- [Exercise aim] What is needed here is an exact transcription of all the entries.

+ + +

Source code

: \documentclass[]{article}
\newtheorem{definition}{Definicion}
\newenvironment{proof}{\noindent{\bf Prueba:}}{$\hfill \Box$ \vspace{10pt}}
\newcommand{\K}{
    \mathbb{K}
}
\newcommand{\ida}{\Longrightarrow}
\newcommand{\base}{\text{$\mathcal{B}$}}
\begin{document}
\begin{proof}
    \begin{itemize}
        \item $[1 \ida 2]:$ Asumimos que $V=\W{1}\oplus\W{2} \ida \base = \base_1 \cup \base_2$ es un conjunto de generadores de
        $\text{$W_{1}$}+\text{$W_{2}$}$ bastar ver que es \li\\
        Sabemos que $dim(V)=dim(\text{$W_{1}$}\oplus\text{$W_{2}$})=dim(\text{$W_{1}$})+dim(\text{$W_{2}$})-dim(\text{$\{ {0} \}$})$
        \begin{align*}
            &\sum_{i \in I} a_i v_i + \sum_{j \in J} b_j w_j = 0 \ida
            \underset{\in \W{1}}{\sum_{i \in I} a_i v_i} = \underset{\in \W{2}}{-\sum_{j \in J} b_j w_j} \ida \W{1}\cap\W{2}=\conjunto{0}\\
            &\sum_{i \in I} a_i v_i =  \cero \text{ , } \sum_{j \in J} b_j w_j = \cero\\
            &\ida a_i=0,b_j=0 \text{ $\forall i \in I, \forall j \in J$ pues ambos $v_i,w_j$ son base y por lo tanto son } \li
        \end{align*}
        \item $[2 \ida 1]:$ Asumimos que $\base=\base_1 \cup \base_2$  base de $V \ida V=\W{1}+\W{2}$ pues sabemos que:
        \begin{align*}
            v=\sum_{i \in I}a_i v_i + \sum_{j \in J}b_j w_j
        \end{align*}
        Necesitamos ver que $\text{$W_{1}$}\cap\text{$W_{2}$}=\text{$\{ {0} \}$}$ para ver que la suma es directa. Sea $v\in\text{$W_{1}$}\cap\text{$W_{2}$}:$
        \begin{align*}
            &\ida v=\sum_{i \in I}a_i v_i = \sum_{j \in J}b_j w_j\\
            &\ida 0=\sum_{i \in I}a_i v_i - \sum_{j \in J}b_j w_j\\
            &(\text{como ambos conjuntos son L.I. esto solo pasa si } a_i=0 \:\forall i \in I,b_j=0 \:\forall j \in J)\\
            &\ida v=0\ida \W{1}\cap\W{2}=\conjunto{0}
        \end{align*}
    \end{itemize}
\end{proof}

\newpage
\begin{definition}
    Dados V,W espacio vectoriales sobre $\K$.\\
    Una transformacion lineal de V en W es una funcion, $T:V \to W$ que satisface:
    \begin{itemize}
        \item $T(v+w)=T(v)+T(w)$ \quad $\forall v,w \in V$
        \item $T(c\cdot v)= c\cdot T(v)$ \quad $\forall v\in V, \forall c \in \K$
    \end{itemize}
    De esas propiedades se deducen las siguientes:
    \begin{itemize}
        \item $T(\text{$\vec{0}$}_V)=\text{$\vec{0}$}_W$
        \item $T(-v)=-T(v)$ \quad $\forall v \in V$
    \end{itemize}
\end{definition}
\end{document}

+ + +

- [Exercise result]
Source code

: \documentclass[]{article}
\newtheorem{definition}{Definicion}
\newenvironment{proof}{\noindent{\bf Prueba:}}{$\hfill \Box$ \vspace{10pt}}
\newcommand{\K}{
    \mathbb{K}
}
\newcommand{\ida}{\Longrightarrow}
\newcommand{\base}{\text{$\mathcal{B}$}}
\begin{document}
\begin{proof}
    \begin{itemize}
        \item $[1 \ida 2]:$ Asumimos que $V=\W{1}\oplus\W{2} \ida \base = \base_1 \cup \base_2$ es un conjunto de generadores de
        $\text{$W_{1}$}+\text{$W_{2}$}$ bastar ver que es \li\\
        Sabemos que $dim(V)=dim(\text{$W_{1}$}\oplus\text{$W_{2}$})=dim(\text{$W_{1}$})+dim(\text{$W_{2}$})-dim(\text{$\{ {0} \}$})$
        \begin{align*}
            &\sum_{i \in I} a_i v_i + \sum_{j \in J} b_j w_j = 0 \ida
            \underset{\in \W{1}}{\sum_{i \in I} a_i v_i} = \underset{\in \W{2}}{-\sum_{j \in J} b_j w_j} \ida \W{1}\cap\W{2}=\conjunto{0}\\
            &\sum_{i \in I} a_i v_i =  \cero \text{ , } \sum_{j \in J} b_j w_j = \cero\\
            &\ida a_i=0,b_j=0 \text{ $\forall i \in I, \forall j \in J$ pues ambos $v_i,w_j$ son base y por lo tanto son } \li
        \end{align*}
        \item $[2 \ida 1]:$ Asumimos que $\base=\base_1 \cup \base_2$  base de $V \ida V=\W{1}+\W{2}$ pues sabemos que:
        \begin{align*}
            v=\sum_{i \in I}a_i v_i + \sum_{j \in J}b_j w_j
        \end{align*}
        Necesitamos ver que $\text{$W_{1}$}\cap\text{$W_{2}$}=\text{$\{ {0} \}$}$ para ver que la suma es directa. Sea $v\in\text{$W_{1}$}\cap\text{$W_{2}$}:$
        \begin{align*}
            &\ida v=\sum_{i \in I}a_i v_i = \sum_{j \in J}b_j w_j\\
            &\ida 0=\sum_{i \in I}a_i v_i - \sum_{j \in J}b_j w_j\\
            &(\text{como ambos conjuntos son L.I. esto solo pasa si } a_i=0 \:\forall i \in I,b_j=0 \:\forall j \in J)\\
            &\ida v=0\ida \W{1}\cap\W{2}=\conjunto{0}
        \end{align*}
    \end{itemize}
\end{proof}

\newpage
\begin{definition}
    Dados V,W espacio vectoriales sobre $\K$.\\
    Una transformacion lineal de V en W es una funcion, $T:V \to W$ que satisface:
    \begin{itemize}
        \item $T(v+w)=T(v)+T(w)$ \quad $\forall v,w \in V$
        \item $T(c\cdot v)= c\cdot T(v)$ \quad $\forall v\in V, \forall c \in \K$
    \end{itemize}
    De esas propiedades se deducen las siguientes:
    \begin{itemize}
        \item $T(\text{$\vec{0}$}_V)=\text{$\vec{0}$}_W$
        \item $T(-v)=-T(v)$ \quad $\forall v \in V$
    \end{itemize}
\end{definition}
\end{document}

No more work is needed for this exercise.